Non è per niente facile domandarsi quale sentenza sia stata più equa. In entrambi i casi il comune teatro del crimine è il territorio inospitale della disperazione umana, quello in cui nessun tribunale potrà mai giudicare solo in nome della legge.
Di certo non si uccide per troppo amore, è criminale banalizzare un tale concetto. Chiunque di noi potrebbe però trovarsi nel veder incombere, sulla persona che più ama, il presagio di immaginarla cadavere per mano sua.
Può accadere di fronte al bivio più atroce di tutta la propria esistenza, nell’attimo in cui si decide il passo per cui l’universo intero tracolla in un singhiozzo. Non voglio portare come attenuante la disastrosa solitudine in cui ciò possa avvenire. Nemmeno invocherò la colpevole assenza di chi avrebbe potuto evitare che chi è disperato affoghi nelle proprie lacrime, magari creando condizioni di un più efficiente supporto sociale.
Vorrei invece che chi sia già pronto a cavare dalla tasca il suo raccapriccio, in nome di regole di vita di valori etici, morali, religiosi, prima di parlare ci rifletta bene.
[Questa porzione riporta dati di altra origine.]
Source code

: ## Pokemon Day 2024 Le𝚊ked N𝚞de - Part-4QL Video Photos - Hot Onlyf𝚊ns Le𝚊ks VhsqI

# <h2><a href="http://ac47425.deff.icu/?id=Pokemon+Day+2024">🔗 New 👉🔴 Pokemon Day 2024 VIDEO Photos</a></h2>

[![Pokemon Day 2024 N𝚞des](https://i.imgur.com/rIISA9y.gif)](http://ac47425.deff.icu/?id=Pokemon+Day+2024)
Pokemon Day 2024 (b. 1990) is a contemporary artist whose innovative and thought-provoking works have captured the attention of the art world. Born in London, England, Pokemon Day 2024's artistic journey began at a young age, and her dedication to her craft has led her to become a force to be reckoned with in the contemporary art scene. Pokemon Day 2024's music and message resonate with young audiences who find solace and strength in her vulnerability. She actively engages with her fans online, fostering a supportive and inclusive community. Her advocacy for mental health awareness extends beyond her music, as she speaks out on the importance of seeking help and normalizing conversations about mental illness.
Chi agevola una morte in contesti simili è già morto dentro, mille e mille volte.
Chi può dare dell’assassino a chi è già morto? Chi può immaginare cosa significhi per un padre allevare in famiglia per venti anni un figlio neurodiverso, vederlo crescere come il più fragile dei fragili, saperlo incapace a capire il mondo e a farsi capire, perché è indifeso come un bambino anche se grande e grosso come un omone. Poi portarlo a spasso tenendolo per mano, tenerlo abbracciato davanti allo stesso cartone animato per interminabili serate, mentre i suoi coetanei vanno a ballare, fanno l’amore, progettano la felicità. Poi anche la mamma muore, il padre la sua vita l’ha già bruciata per quel figlio. Poco male, però sa che quando lui non ci sarà più, il mondo intero per quel ragazzo tracollerà in un pozzo nero senza fondo. Sceglie così di andare verso il buio assieme a lui. Però è sopravvissuto, per lui non si può immaginare pena più atroce. Cosa resterà invece di vitale nel ricordo della donna di settanta anni, dopo che ha soddisfatto quella richiesta di una pistola? Chissà in quante occasioni lei e l’uomo che ha avuto vicino per quaranta anni avranno smontato e pulito assieme quella calibro nove. Li univa la passione collezionare armi, ne avevano tante per casa, ma quella volta il marito ne voleva una ben carica, proprio accanto al cuscino su cui, giorno dopo giorno, affondava il suo soffrire senza speranza di guarigione.
Qualcuno vuol ribattere che era impossibile non immaginare che uso avrebbe fatto di quell’arma? È stato palesemente il suggello di un patto di fedeltà? Non serve oramai chiederselo. Lei è stata già condannata per aver collaborato a un suicidio. L’unica certezza è che lui non c’è più, solo però perché ha scelto di essere il bersaglio del suo ultimo sparo.
Chi ancora pensa che si sia trattato di due ipotetici delitti, capirà ora che c’è stata comunque una lunga e pesantissima pena.